• ASSIGNMENT: Reproduce word for word every line of the entries below, from the line containing "- :heavy_minus_sign:: Large" through the final line, and nothing else.

Stored data entries:
BEGIN

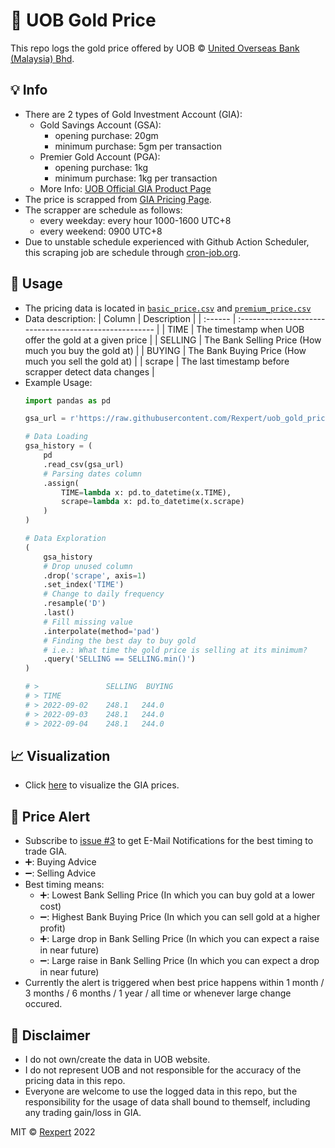 # :money_with_wings: UOB Gold Price
This repo logs the gold price offered by UOB © [United Overseas Bank (Malaysia) Bhd](https://www.uob.com.my/). 

## :bulb: Info
- There are 2 types of Gold Investment Account (GIA):
  - Gold Savings Account (GSA):
    - opening purchase: 20gm
    - minimum purchase: 5gm per transaction
  - Premier Gold Account (PGA):
    - opening purchase: 1kg 
    - minimum purchase: 1kg per transaction
  - More Info: [UOB Official GIA Product Page](https://www.uob.com.my/corporate/gmim/gmim-pga.page)
- The price is scrapped from [GIA Pricing Page](https://www.uob.com.my/online-rates/gold-prices.page).
- The scrapper are schedule as follows:
  - every weekday: every hour 1000-1600 UTC+8
  - every weekend: 0900 UTC+8
- Due to unstable schedule experienced with Github Action Scheduler, this scraping job are schedule through [cron-job.org](https://cron-job.org).

## :bricks: Usage
- The pricing data is located in [`basic_price.csv`](data/basic_price.csv) and [`premium_price.csv`](data/premium_price.csv)
- Data description:
  | Column  | Description                                            |
  | :------ | :----------------------------------------------------- |
  | TIME    | The timestamp when UOB offer the gold at a given price |
  | SELLING | The Bank Selling Price (How much you buy the gold at)  |
  | BUYING  | The Bank Buying Price (How much you sell the gold at)  |
  | scrape  | The last timestamp before scrapper detect data changes |
- Example Usage: 
  ```Python
  import pandas as pd

  gsa_url = r'https://raw.githubusercontent.com/Rexpert/uob_gold_price/main/data/basic_price.csv'

  # Data Loading
  gsa_history = (
      pd
      .read_csv(gsa_url)
      # Parsing dates column
      .assign(
          TIME=lambda x: pd.to_datetime(x.TIME),
          scrape=lambda x: pd.to_datetime(x.scrape)
      )
  )

  # Data Exploration
  (
      gsa_history
      # Drop unused column
      .drop('scrape', axis=1)
      .set_index('TIME')
      # Change to daily frequency
      .resample('D')
      .last()
      # Fill missing value
      .interpolate(method='pad')
      # Finding the best day to buy gold 
      # i.e.: What time the gold price is selling at its minimum?
      .query('SELLING == SELLING.min()')
  )

  # >               SELLING  BUYING
  # > TIME
  # > 2022-09-02    248.1   244.0
  # > 2022-09-03    248.1   244.0
  # > 2022-09-04    248.1   244.0
  ```

## :chart_with_upwards_trend: Visualization
- Click [here](https://rexpert.github.io/uob_gold_price/visualization.html) to visualize the GIA prices. 

## :rotating_light: Price Alert
- Subscribe to [issue #3](https://github.com/Rexpert/uob_gold_price/issues/3) to get E-Mail Notifications for the best timing to trade GIA. 
- :heavy_plus_sign:: Buying Advice
- :heavy_minus_sign:: Selling Advice
- Best timing means:
  - :heavy_plus_sign:: Lowest Bank Selling Price (In which you can buy gold at a lower cost)
  - :heavy_minus_sign:: Highest Bank Buying Price (In which you can sell gold at a higher profit)
  - :heavy_plus_sign:: Large drop in Bank Selling Price (In which you can expect a raise in near future)
  - :heavy_minus_sign:: Large raise in Bank Selling Price (In which you can expect a drop in near future)
- Currently the alert is triggered when best price happens within 1 month / 3 months / 6 months / 1 year / all time or whenever large change occured.

## :page_facing_up: Disclaimer
- I do not own/create the data in UOB website.
- I do not represent UOB and not responsible for the accuracy of the pricing data in this repo. 
- Everyone are welcome to use the logged data in this repo, but the responsibility for the usage of data shall bound to themself, including any trading gain/loss in GIA. 

MIT &copy; [Rexpert](https://github.com/Rexpert) 2022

END

• TASK RESULT:
  - :heavy_minus_sign:: Large raise in Bank Selling Price (In which you can expect a drop in near future)
- Currently the alert is triggered when best price happens within 1 month / 3 months / 6 months / 1 year / all time or whenever large change occured.

## :page_facing_up: Disclaimer
- I do not own/create the data in UOB website.
- I do not represent UOB and not responsible for the accuracy of the pricing data in this repo. 
- Everyone are welcome to use the logged data in this repo, but the responsibility for the usage of data shall bound to themself, including any trading gain/loss in GIA. 

MIT &copy; [Rexpert](https://github.com/Rexpert) 2022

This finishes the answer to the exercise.